▼

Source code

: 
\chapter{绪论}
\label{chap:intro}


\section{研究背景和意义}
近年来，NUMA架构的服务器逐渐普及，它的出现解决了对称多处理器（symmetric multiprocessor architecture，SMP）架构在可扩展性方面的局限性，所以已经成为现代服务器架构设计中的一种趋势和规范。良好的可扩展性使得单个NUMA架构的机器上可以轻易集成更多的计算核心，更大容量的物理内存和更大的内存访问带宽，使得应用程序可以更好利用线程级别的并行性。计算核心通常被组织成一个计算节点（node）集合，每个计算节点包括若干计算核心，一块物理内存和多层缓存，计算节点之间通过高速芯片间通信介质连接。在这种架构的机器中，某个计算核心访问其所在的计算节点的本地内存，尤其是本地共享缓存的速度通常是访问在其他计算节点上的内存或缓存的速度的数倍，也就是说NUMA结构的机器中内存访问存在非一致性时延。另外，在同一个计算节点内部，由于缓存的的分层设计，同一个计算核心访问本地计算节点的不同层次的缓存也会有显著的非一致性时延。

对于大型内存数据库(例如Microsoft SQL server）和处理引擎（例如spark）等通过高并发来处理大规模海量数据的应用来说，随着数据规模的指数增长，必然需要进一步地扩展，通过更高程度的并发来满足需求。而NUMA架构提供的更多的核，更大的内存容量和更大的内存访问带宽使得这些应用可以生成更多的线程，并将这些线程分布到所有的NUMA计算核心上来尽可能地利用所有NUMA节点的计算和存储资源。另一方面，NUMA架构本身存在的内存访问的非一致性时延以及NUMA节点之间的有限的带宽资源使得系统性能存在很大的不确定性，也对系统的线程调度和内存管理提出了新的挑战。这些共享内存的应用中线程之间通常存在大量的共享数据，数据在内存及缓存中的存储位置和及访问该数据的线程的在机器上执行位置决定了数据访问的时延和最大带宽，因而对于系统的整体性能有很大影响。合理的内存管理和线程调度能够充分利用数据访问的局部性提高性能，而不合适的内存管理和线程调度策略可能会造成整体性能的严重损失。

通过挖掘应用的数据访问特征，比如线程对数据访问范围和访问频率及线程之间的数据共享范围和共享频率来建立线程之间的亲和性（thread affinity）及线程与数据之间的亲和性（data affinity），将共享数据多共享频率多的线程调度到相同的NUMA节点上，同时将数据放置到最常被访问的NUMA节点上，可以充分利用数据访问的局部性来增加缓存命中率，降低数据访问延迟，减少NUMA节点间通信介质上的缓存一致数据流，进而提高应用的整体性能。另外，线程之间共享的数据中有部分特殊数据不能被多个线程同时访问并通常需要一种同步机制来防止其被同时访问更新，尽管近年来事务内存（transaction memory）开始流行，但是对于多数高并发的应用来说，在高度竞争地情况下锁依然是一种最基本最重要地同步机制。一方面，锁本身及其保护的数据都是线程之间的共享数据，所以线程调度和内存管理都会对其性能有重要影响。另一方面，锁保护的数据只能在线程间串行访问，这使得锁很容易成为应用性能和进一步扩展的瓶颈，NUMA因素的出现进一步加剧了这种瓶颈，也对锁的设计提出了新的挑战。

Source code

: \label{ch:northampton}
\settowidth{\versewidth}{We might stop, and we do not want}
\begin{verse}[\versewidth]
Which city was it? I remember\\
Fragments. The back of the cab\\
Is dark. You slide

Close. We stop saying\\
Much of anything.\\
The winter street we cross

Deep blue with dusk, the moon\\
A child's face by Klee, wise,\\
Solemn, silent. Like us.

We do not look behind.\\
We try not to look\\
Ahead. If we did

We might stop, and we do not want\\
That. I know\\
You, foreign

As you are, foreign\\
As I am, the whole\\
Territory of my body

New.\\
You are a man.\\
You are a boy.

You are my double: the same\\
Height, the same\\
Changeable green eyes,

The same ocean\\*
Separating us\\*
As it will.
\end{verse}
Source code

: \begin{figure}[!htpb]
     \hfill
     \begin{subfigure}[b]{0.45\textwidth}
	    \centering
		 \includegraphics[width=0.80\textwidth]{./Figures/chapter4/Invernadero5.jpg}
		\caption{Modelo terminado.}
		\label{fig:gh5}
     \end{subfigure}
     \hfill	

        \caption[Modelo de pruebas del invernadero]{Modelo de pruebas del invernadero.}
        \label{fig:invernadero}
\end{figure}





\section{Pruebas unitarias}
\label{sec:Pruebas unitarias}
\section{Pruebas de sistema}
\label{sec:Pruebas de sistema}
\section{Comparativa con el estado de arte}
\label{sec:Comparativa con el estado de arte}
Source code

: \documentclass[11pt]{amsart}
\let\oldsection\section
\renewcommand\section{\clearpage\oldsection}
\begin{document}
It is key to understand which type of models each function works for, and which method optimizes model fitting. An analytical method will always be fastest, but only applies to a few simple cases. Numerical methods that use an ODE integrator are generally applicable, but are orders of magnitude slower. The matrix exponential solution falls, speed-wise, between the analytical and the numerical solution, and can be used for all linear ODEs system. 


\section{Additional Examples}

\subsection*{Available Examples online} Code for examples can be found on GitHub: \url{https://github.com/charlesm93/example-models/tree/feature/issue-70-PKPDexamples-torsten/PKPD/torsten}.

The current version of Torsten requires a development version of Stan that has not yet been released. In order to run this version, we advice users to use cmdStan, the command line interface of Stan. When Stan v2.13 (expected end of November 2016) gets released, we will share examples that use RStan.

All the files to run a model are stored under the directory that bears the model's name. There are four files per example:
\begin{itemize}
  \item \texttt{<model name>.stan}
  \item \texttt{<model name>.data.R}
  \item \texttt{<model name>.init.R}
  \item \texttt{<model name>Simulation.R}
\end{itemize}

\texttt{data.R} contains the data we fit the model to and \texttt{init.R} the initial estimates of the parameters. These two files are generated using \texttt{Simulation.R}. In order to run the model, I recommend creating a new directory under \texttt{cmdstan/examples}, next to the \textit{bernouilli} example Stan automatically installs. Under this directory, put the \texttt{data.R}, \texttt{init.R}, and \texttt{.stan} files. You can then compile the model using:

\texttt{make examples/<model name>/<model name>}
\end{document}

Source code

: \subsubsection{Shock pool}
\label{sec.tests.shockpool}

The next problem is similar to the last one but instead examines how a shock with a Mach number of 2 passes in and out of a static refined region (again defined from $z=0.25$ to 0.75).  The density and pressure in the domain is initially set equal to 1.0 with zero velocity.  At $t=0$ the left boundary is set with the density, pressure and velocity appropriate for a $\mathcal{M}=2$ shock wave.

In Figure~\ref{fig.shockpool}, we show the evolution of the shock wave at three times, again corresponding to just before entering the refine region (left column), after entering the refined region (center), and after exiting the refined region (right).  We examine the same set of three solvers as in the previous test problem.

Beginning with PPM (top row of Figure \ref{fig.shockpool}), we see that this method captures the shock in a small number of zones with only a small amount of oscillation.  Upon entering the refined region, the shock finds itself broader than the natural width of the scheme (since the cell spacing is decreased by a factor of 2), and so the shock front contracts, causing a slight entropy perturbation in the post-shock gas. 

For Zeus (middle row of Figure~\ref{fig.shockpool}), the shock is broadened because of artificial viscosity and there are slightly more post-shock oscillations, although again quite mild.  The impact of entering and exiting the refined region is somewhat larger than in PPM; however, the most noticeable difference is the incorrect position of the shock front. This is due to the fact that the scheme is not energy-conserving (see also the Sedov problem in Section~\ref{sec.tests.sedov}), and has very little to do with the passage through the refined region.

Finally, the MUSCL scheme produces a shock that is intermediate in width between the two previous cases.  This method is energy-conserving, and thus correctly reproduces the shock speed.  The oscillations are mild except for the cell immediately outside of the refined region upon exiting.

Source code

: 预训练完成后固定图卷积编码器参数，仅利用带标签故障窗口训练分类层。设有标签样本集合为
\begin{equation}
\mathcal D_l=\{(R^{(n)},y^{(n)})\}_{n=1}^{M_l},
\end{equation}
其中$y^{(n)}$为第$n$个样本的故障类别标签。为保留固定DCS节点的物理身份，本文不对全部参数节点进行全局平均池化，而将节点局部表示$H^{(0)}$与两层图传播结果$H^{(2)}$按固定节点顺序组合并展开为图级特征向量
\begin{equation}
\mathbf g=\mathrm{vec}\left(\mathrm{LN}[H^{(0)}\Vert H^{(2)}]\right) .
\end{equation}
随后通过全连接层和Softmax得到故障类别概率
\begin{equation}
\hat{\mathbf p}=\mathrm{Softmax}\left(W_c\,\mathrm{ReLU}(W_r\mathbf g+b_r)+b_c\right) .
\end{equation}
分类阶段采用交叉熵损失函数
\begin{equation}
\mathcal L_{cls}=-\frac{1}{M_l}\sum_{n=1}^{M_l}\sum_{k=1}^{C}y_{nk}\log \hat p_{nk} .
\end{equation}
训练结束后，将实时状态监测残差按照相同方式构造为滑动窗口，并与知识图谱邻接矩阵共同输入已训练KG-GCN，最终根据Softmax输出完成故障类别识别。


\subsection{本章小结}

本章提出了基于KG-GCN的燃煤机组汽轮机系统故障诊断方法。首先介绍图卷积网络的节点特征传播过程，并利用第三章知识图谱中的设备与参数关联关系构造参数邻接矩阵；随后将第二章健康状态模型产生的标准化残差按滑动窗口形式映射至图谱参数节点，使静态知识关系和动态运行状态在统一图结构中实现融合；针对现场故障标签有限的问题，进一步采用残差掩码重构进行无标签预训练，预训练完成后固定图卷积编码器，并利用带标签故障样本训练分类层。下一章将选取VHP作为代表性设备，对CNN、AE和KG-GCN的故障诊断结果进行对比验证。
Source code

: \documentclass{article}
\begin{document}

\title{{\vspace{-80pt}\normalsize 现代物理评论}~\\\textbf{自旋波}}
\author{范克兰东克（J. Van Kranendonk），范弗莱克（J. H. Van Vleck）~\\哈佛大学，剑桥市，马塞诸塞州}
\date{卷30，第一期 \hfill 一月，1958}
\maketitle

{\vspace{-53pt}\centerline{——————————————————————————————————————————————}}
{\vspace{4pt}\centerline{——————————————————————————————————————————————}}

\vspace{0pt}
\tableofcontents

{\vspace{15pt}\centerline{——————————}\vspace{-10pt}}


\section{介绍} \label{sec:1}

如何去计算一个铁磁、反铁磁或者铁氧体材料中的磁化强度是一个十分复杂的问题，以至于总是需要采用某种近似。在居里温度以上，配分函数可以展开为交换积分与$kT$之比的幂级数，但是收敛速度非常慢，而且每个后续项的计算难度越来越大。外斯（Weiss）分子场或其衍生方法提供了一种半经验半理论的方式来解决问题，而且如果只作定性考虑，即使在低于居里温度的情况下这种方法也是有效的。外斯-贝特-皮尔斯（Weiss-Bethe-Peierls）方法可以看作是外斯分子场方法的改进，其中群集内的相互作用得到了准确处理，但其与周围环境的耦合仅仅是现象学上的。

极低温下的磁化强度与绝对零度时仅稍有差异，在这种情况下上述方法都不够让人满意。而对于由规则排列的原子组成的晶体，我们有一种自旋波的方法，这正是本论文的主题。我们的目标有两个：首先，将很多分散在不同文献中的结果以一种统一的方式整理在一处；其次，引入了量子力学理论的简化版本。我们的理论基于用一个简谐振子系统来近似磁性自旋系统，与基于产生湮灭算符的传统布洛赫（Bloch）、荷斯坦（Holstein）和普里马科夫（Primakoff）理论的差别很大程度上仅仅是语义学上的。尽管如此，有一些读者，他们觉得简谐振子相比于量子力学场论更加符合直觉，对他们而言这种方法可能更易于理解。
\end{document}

▲

Task description >> Filter the material above down to the lines that hold the word "mathcal".

Result for this exercise >>
The next problem is similar to the last one but instead examines how a shock with a Mach number of 2 passes in and out of a static refined region (again defined from $z=0.25$ to 0.75).  The density and pressure in the domain is initially set equal to 1.0 with zero velocity.  At $t=0$ the left boundary is set with the density, pressure and velocity appropriate for a $\mathcal{M}=2$ shock wave.
\mathcal D_l=\{(R^{(n)},y^{(n)})\}_{n=1}^{M_l},
\mathcal L_{cls}=-\frac{1}{M_l}\sum_{n=1}^{M_l}\sum_{k=1}^{C}y_{nk}\log \hat p_{nk} .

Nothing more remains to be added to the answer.